Task instructions. What you return must be every line below that includes the word "Media".

Dataset content: Begin

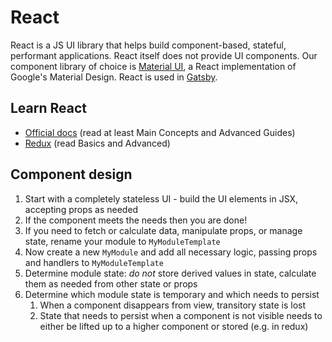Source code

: # React

React is a JS UI library that helps build component-based, stateful, performant applications. React itself does not
provide UI components. Our component library of choice is [Material UI](https://material-ui.com/), a React
implementation of Google's Material Design. React is used in [Gatsby](https://www.gatsbyjs.org).

## Learn React

* [Official docs](https://reactjs.org/docs/hello-world.html) (read at least Main Concepts and Advanced Guides)
* [Redux](https://redux.js.org/basics) (read Basics and Advanced)

## Component design

1. Start with a completely stateless UI - build the UI elements in JSX, accepting props as needed
1. If the component meets the needs then you are done!
1. If you need to fetch or calculate data, manipulate props, or manage state, rename your module to `MyModuleTemplate`
1. Now create a new `MyModule` and add all necessary logic, passing props and handlers to `MyModuleTemplate`
1. Determine module state: *do not* store derived values in state, calculate them as needed from other state or props
1. Determine which module state is temporary and which needs to persist
	1. When a component disappears from view, transitory state is lost
	1. State that needs to persist when a component is not visible needs to either be lifted up to a higher component or stored (e.g. in redux)
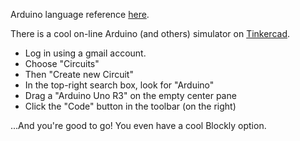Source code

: Arduino language reference [here](https://www.arduino.cc/reference/en/).

There is a cool on-line Arduino (and others) simulator on [Tinkercad](http://www.tinkercad.com).

- Log in using a gmail account.
- Choose "Circuits"
- Then "Create new Circuit"
- In the top-right search box, look for "Arduino"
- Drag a "Arduino Uno R3" on the empty center pane
- Click the "Code" button in the toolbar (on the right)

...And you're good to go! You even have a cool Blockly option.
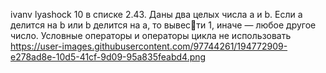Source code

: ivanv lyashock
10 в списке 
2.43. Даны два целых числа a и b. Если a делится на b или b делится на a, то вывести 1, иначе — любое другое число. Условные операторы и операторы цикла 
не использовать
https://user-images.githubusercontent.com/97744261/194772909-e278ad8e-10d5-41cf-9d09-95a835feabd4.png
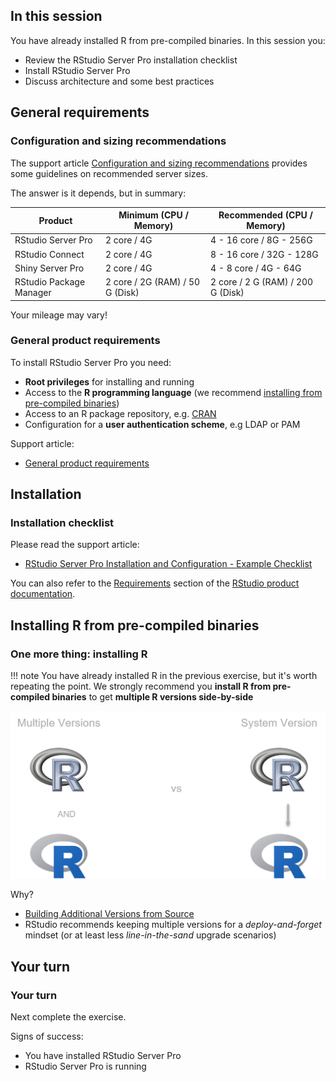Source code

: 
## In this session

You have already installed R from pre-compiled binaries.  In this session you:

* Review the RStudio Server Pro installation checklist
* Install RStudio Server Pro 
* Discuss architecture and some best practices




## General requirements




### Configuration and sizing recommendations


The support article [Configuration and sizing recommendations](https://support.rstudio.com/hc/en-us/articles/115002344588-Configuration-and-sizing-recommendations) provides some guidelines on recommended server sizes.

The answer is it depends, but in summary:


Product                 | Minimum (CPU / Memory) | Recommended (CPU / Memory) |
---------------------   |            ----------- |                  --------- |
RStudio Server Pro      |            2 core / 4G |    4 - 16 core / 8G - 256G |
RStudio Connect         |            2 core / 4G |   8 - 16 core / 32G - 128G |
Shiny Server Pro        |            2 core / 4G |      4 - 8 core / 4G - 64G |
RStudio Package Manager | 2 core / 2G (RAM) / 50 G (Disk) | 2 core / 2 G (RAM) / 200 G (Disk) |

Your mileage may vary!




### General product requirements

To install RStudio Server Pro you need:

* **Root privileges** for installing and running
* Access to the **R programming language** (we recommend [installing from pre-compiled binaries](https://docs.rstudio.com/resources/install-r/))
* Access to an R package repository, e.g. [CRAN](https://cran.r-project.org/)
* Configuration for a **user authentication scheme**, e.g LDAP or PAM



Support article:

* [General product requirements](https://support.rstudio.com/hc/en-us/articles/360015177453-RStudio-professional-product-requirements)





## Installation



### Installation checklist

Please read the support article:

* [RStudio Server Pro Installation and Configuration - Example Checklist](https://support.rstudio.com/hc/en-us/articles/360015079054-RStudio-Server-Pro-Installation-and-Configuration-Example-Checklist)


You can also refer to the [Requirements](https://docs.rstudio.com/requirements/) section of the [RStudio product documentation](https://docs.rstudio.com).




## Installing R from pre-compiled binaries



### One more thing: installing R

!!! note 
    You have already installed R in the previous exercise, but it's worth repeating the point.
    We strongly recommend you **install R from pre-compiled binaries** to get **multiple R versions side-by-side**


![image](assets/multiple-r.png)


Why?

* [Building Additional Versions from Source](https://docs.rstudio.com/ide/server-pro/r-versions.html#installing-multiple-versions-of-r)
* RStudio recommends keeping multiple versions for a *deploy-and-forget* mindset (or at least less *line-in-the-sand* upgrade scenarios)




## Your turn




### Your turn

Next complete the exercise.

Signs of success:

* You have installed RStudio Server Pro
* RStudio Server Pro is running
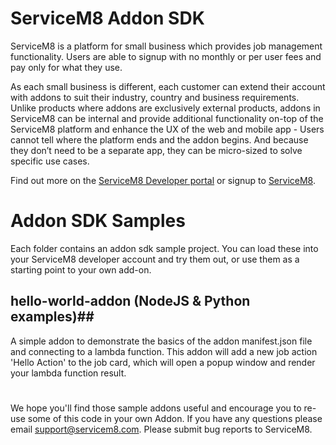 # ServiceM8 Addon SDK
ServiceM8 is a platform for small business which provides job management functionality. Users are able to signup with no monthly or per user fees and pay only for what they use. 

As each small business is different, each customer can extend their account with addons to suit their industry, country and business requirements. Unlike products where addons are exclusively external products, addons in ServiceM8 can be internal and provide additional functionality on-top of the ServiceM8 platform and enhance the UX of the web and mobile app - Users cannot tell where the platform ends and the addon begins. And because they don’t need to be a separate app, they can be micro-sized to solve specific use cases. 

Find out more on the [ServiceM8 Developer portal](http://developer.servicem8.com/) or signup to [ServiceM8](https://www.servicem8.com).

# Addon SDK Samples
Each folder contains an addon sdk sample project. You can load these into your ServiceM8 developer account and try them out, or use them as a starting point to your own add-on.

## hello-world-addon (NodeJS & Python examples)##
A simple addon to demonstrate the basics of the addon manifest.json file and connecting to a lambda function. This addon will add a new job action 'Hello Action' to the job card, which will open a popup window and render your lambda function result.

#
We hope you'll find those sample addons useful and encourage you to re-use some of this code in your own Addon. If you have any questions please email support@servicem8.com. Please submit bug reports to ServiceM8.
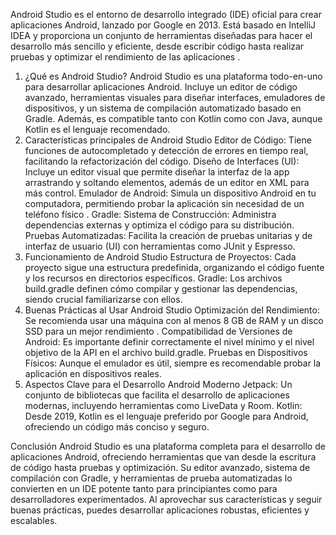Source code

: Android Studio es el entorno de desarrollo integrado (IDE) oficial para crear aplicaciones Android, lanzado por Google en 2013. Está basado en IntelliJ IDEA y proporciona un conjunto de herramientas diseñadas para hacer el desarrollo más sencillo y eficiente, desde escribir código hasta realizar pruebas y optimizar el rendimiento de las aplicaciones .
 1. ¿Qué es Android Studio? Android Studio es una plataforma todo-en-uno para desarrollar aplicaciones Android. Incluye un editor de código avanzado, herramientas visuales para diseñar interfaces, emuladores de dispositivos, y un sistema de compilación automatizado basado en Gradle. Además, es compatible tanto con Kotlin como con Java, aunque Kotlin es el lenguaje recomendado. 
 2. Características principales de Android Studio Editor de Código: Tiene funciones de autocompletado y detección de errores en tiempo real, facilitando la refactorización del código. Diseño de Interfaces (UI): Incluye un editor visual que permite diseñar la interfaz de la app arrastrando y soltando elementos, además de un editor en XML para más control. Emulador de Android: Simula un dispositivo Android en tu computadora, permitiendo probar la aplicación sin necesidad de un teléfono físico . Gradle: Sistema de Construcción: Administra dependencias externas y optimiza el código para su distribución. Pruebas Automatizadas: Facilita la creación de pruebas unitarias y de interfaz de usuario (UI) con herramientas como JUnit y Espresso. 
 3. Funcionamiento de Android Studio Estructura de Proyectos: Cada proyecto sigue una estructura predefinida, organizando el código fuente y los recursos en directorios específicos. Gradle: Los archivos build.gradle definen cómo compilar y gestionar las dependencias, siendo crucial familiarizarse con ellos.
  4. Buenas Prácticas al Usar Android Studio Optimización del Rendimiento: Se recomienda usar una máquina con al menos 8 GB de RAM y un disco SSD para un mejor rendimiento . Compatibilidad de Versiones de Android: Es importante definir correctamente el nivel mínimo y el nivel objetivo de la API en el archivo build.gradle. Pruebas en Dispositivos Físicos: Aunque el emulador es útil, siempre es recomendable probar la aplicación en dispositivos reales. 
 5. Aspectos Clave para el Desarrollo Android Moderno Jetpack: Un conjunto de bibliotecas que facilita el desarrollo de aplicaciones modernas, incluyendo herramientas como LiveData y Room. Kotlin: Desde 2019, Kotlin es el lenguaje preferido por Google para Android, ofreciendo un código más conciso y seguro. 
 
 Conclusión Android Studio es una plataforma completa para el desarrollo de aplicaciones Android, ofreciendo herramientas que van desde la escritura de código hasta pruebas y optimización. Su editor avanzado, sistema de compilación con Gradle, y herramientas de prueba automatizadas lo convierten en un IDE potente tanto para principiantes como para desarrolladores experimentados. Al aprovechar sus características y seguir buenas prácticas, puedes desarrollar aplicaciones robustas, eficientes y escalables.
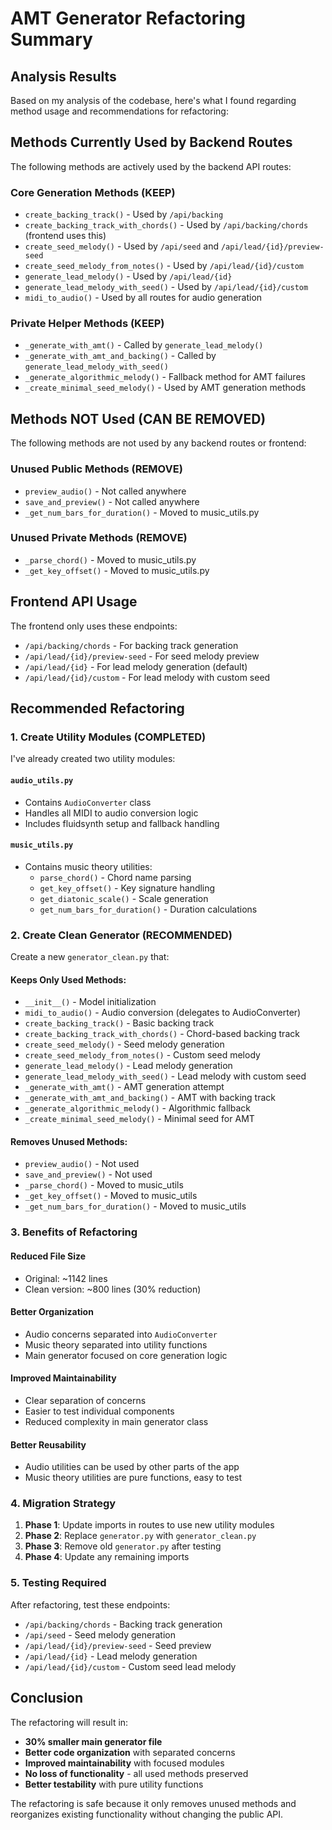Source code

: # AMT Generator Refactoring Summary

## Analysis Results

Based on my analysis of the codebase, here's what I found regarding method usage and recommendations for refactoring:

## Methods Currently Used by Backend Routes

The following methods are actively used by the backend API routes:

### Core Generation Methods (KEEP)

- `create_backing_track()` - Used by `/api/backing`
- `create_backing_track_with_chords()` - Used by `/api/backing/chords` (frontend uses this)
- `create_seed_melody()` - Used by `/api/seed` and `/api/lead/{id}/preview-seed`
- `create_seed_melody_from_notes()` - Used by `/api/lead/{id}/custom`
- `generate_lead_melody()` - Used by `/api/lead/{id}`
- `generate_lead_melody_with_seed()` - Used by `/api/lead/{id}/custom`
- `midi_to_audio()` - Used by all routes for audio generation

### Private Helper Methods (KEEP)

- `_generate_with_amt()` - Called by `generate_lead_melody()`
- `_generate_with_amt_and_backing()` - Called by `generate_lead_melody_with_seed()`
- `_generate_algorithmic_melody()` - Fallback method for AMT failures
- `_create_minimal_seed_melody()` - Used by AMT generation methods

## Methods NOT Used (CAN BE REMOVED)

The following methods are not used by any backend routes or frontend:

### Unused Public Methods (REMOVE)

- `preview_audio()` - Not called anywhere
- `save_and_preview()` - Not called anywhere
- `_get_num_bars_for_duration()` - Moved to music_utils.py

### Unused Private Methods (REMOVE)

- `_parse_chord()` - Moved to music_utils.py
- `_get_key_offset()` - Moved to music_utils.py

## Frontend API Usage

The frontend only uses these endpoints:

- `/api/backing/chords` - For backing track generation
- `/api/lead/{id}/preview-seed` - For seed melody preview
- `/api/lead/{id}` - For lead melody generation (default)
- `/api/lead/{id}/custom` - For lead melody with custom seed

## Recommended Refactoring

### 1. Create Utility Modules (COMPLETED)

I've already created two utility modules:

#### `audio_utils.py`

- Contains `AudioConverter` class
- Handles all MIDI to audio conversion logic
- Includes fluidsynth setup and fallback handling

#### `music_utils.py`

- Contains music theory utilities:
  - `parse_chord()` - Chord name parsing
  - `get_key_offset()` - Key signature handling
  - `get_diatonic_scale()` - Scale generation
  - `get_num_bars_for_duration()` - Duration calculations

### 2. Create Clean Generator (RECOMMENDED)

Create a new `generator_clean.py` that:

#### Keeps Only Used Methods:

- `__init__()` - Model initialization
- `midi_to_audio()` - Audio conversion (delegates to AudioConverter)
- `create_backing_track()` - Basic backing track
- `create_backing_track_with_chords()` - Chord-based backing track
- `create_seed_melody()` - Seed melody generation
- `create_seed_melody_from_notes()` - Custom seed melody
- `generate_lead_melody()` - Lead melody generation
- `generate_lead_melody_with_seed()` - Lead melody with custom seed
- `_generate_with_amt()` - AMT generation attempt
- `_generate_with_amt_and_backing()` - AMT with backing track
- `_generate_algorithmic_melody()` - Algorithmic fallback
- `_create_minimal_seed_melody()` - Minimal seed for AMT

#### Removes Unused Methods:

- `preview_audio()` - Not used
- `save_and_preview()` - Not used
- `_parse_chord()` - Moved to music_utils
- `_get_key_offset()` - Moved to music_utils
- `_get_num_bars_for_duration()` - Moved to music_utils

### 3. Benefits of Refactoring

#### Reduced File Size

- Original: ~1142 lines
- Clean version: ~800 lines (30% reduction)

#### Better Organization

- Audio concerns separated into `AudioConverter`
- Music theory separated into utility functions
- Main generator focused on core generation logic

#### Improved Maintainability

- Clear separation of concerns
- Easier to test individual components
- Reduced complexity in main generator class

#### Better Reusability

- Audio utilities can be used by other parts of the app
- Music theory utilities are pure functions, easy to test

### 4. Migration Strategy

1. **Phase 1**: Update imports in routes to use new utility modules
2. **Phase 2**: Replace `generator.py` with `generator_clean.py`
3. **Phase 3**: Remove old `generator.py` after testing
4. **Phase 4**: Update any remaining imports

### 5. Testing Required

After refactoring, test these endpoints:

- `/api/backing/chords` - Backing track generation
- `/api/seed` - Seed melody generation
- `/api/lead/{id}/preview-seed` - Seed preview
- `/api/lead/{id}` - Lead melody generation
- `/api/lead/{id}/custom` - Custom seed lead melody

## Conclusion

The refactoring will result in:

- **30% smaller main generator file**
- **Better code organization** with separated concerns
- **Improved maintainability** with focused modules
- **No loss of functionality** - all used methods preserved
- **Better testability** with pure utility functions

The refactoring is safe because it only removes unused methods and reorganizes existing functionality without changing the public API.
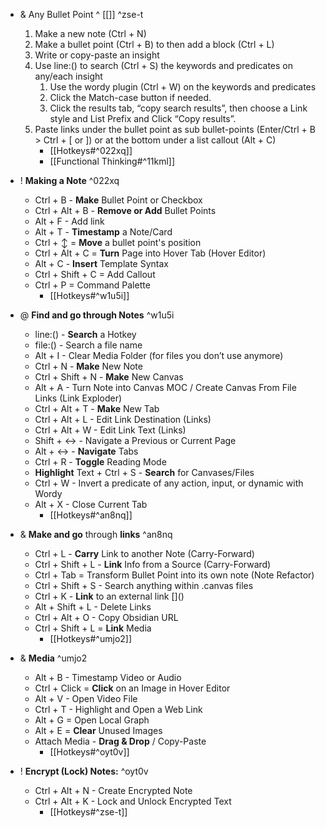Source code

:- & Any Bullet Point ^ [[]] ^zse-t
	1. Make a new note (Ctrl + N)
	2. Make a bullet point (Ctrl + B) to then add a block (Ctrl + L)
	3. Write or copy-paste an insight
	4. Use line:() to search (Ctrl + S) the keywords and predicates on any/each insight
		1. Use the wordy plugin (Ctrl + W) on the keywords and predicates
		2. Click the Match-case button if needed.
		3. Click the results tab, “copy search results”, then choose a Link style and List Prefix and Click “Copy results”.
	5. Paste links under the bullet point as sub bullet-points (Enter/Ctrl + B > Ctrl + [ or ]) or at the bottom under a list callout (Alt + C) 
		- [[Hotkeys#^022xq]]
		- [[Functional Thinking#^11kml]]

- ! **Making a Note** ^022xq
	- Ctrl + B - **Make** Bullet Point or Checkbox
	- Ctrl + Alt + B - **Remove or Add** Bullet Points
	- Alt + F - Add link
	- Alt + T - **Timestamp** a Note/Card
	- Ctrl + ↕ = **Move** a bullet point's position
	- Ctrl + Alt + C = **Turn** Page into Hover Tab (Hover Editor)
	- Alt + C - **Insert** Template Syntax 
	- Ctrl + Shift + C = Add Callout
	- Ctrl + P = Command Palette
		- [[Hotkeys#^w1u5i]]

- @ **Find and go through Notes** ^w1u5i
	- line:() - **Search** a Hotkey
	- file:() - Search a file name
	- Alt + I - Clear Media Folder (for files you don’t use anymore)
	- Ctrl + N - **Make** New Note
	- Ctrl + Shift + N - **Make** New Canvas
	- Alt + A - Turn Note into Canvas MOC / Create Canvas From File Links (Link Exploder)
	- Ctrl + Alt + T - **Make** New Tab
	- Ctrl + Alt + L - Edit Link Destination (Links)
	- Ctrl + Alt + W - Edit Link Text (Links)
	- Shift + ↔ - Navigate a Previous or Current Page
	- Alt + ↔ - **Navigate** Tabs
	- Ctrl + R - **Toggle** Reading Mode
	- **Highlight** Text + Ctrl + S - **Search** for Canvases/Files
	- Ctrl + W - Invert a predicate of any action, input, or dynamic with Wordy
	- Alt + X - Close Current Tab
		 - [[Hotkeys#^an8nq]]

- & **Make and go** through **links** ^an8nq
	- Ctrl + L - **Carry** Link to another Note (Carry-Forward)
	- Ctrl + Shift + L - **Link** Info from a Source (Carry-Forward)
	- Ctrl + Tab = Transform Bullet Point into its own note (Note Refactor)
	- Ctrl + Shift + S - Search anything within .canvas files
	- Ctrl + K - **Link** to an external link []\()
	- Alt + Shift + L - Delete Links
	- Ctrl + Alt + O - Copy Obsidian URL
	- Ctrl + Shift + L = **Link** Media
		- [[Hotkeys#^umjo2]]

- & **Media** ^umjo2
	- Alt + B - Timestamp Video or Audio
	- Ctrl + Click = **Click** on an Image in Hover Editor
	- Alt + V - Open Video File
	- Ctrl + T - Highlight and Open a Web Link
	- Alt + G = Open Local Graph
	- Alt + E = **Clear** Unused Images
	- Attach Media - **Drag & Drop** / Copy-Paste
		- [[Hotkeys#^oyt0v]]

- ! **Encrypt (Lock) Notes:** ^oyt0v
	- Ctrl + Alt + N - Create Encrypted Note
	- Ctrl + Alt + K - Lock and Unlock Encrypted Text
		- [[Hotkeys#^zse-t]]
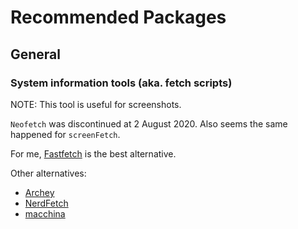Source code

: # Recommended Packages

## General

### System information tools (aka. fetch scripts)

NOTE: This tool is useful for screenshots.

`Neofetch` was discontinued at 2 August 2020. Also seems the same happened for `screenFetch`.

For me, [Fastfetch](https://github.com/fastfetch-cli/fastfetch) is the best alternative.

Other alternatives:
- [Archey](https://github.com/HorlogeSkynet/archey4)
- [NerdFetch](https://github.com/ThatOneCalculator/NerdFetch)
- [macchina](https://github.com/Macchina-CLI/macchina)
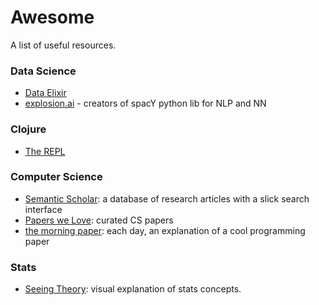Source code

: # Awesome

A list of useful resources.

### Data Science

* [Data Elixir](https://dataelixir.com/)
* [explosion.ai](https://explosion.ai/blog/) - creators of spacY python lib for NLP and NN

### Clojure

* [The REPL](https://therepl.net/)

### Computer Science

* [Semantic Scholar](https://www.semanticscholar.org/): a database of research articles with a slick search interface
* [Papers we Love](https://github.com/papers-we-love/papers-we-love): curated CS papers
* [the morning paper](https://blog.acolyer.org/): each day, an explanation of a cool programming paper


### Stats

* [Seeing Theory](http://students.brown.edu/seeing-theory/): visual explanation of stats concepts.




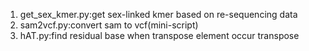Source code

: 1. get_sex_kmer.py:get sex-linked kmer based on re-sequencing data
2. sam2vcf.py:convert sam to vcf(mini-script)
3. hAT.py:find residual base when transpose element occur transpose
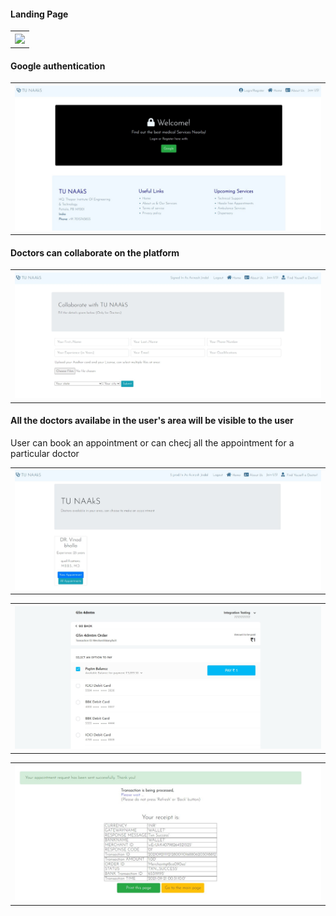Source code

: <h4>Landing Page</h4>
<table style="width:100%">
  <tr>
    <th><img src="img/pic1.jpg" width=500/></th>
  </tr>
 </table>
 
 <h4>Google authentication</h4>

<table style="width:100%">
  <tr>
    <th><img src="img/pic2.jpg" width=500/></th>
  </tr>
 </table>
 
 <h4>Doctors can collaborate on the platform</h4>
 
 <table style="width:100%">
  <tr>
    <th><img src="img/pic3.jpg" width=500/></th>
  </tr>
 </table>

<h4>All the doctors availabe in the user's area will be visible to the user</h4>
<p>User can book an appointment or can checj all the appointment for a particular doctor</p>

<table style="width:100%">
  <tr>
    <th><img src="img/pic4.jpg" width=500/></th>
  </tr>
 </table>
 <table style="width:100%">
  <tr>
    <th><img src="img/pic5.jpg" width=500/></th>
  </tr>
 </table>
<table style="width:100%">
  <tr>
    <th><img src="img/pic6.jpg" width=500/></th>
  </tr>
 </table>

Dataset content: End

Reply to the exercise.
	- Alt + I - Clear Media Folder (for files you don’t use anymore)
	- Ctrl + Shift + L = **Link** Media
- & **Media** ^umjo2
	- Attach Media - **Drag & Drop** / Copy-Paste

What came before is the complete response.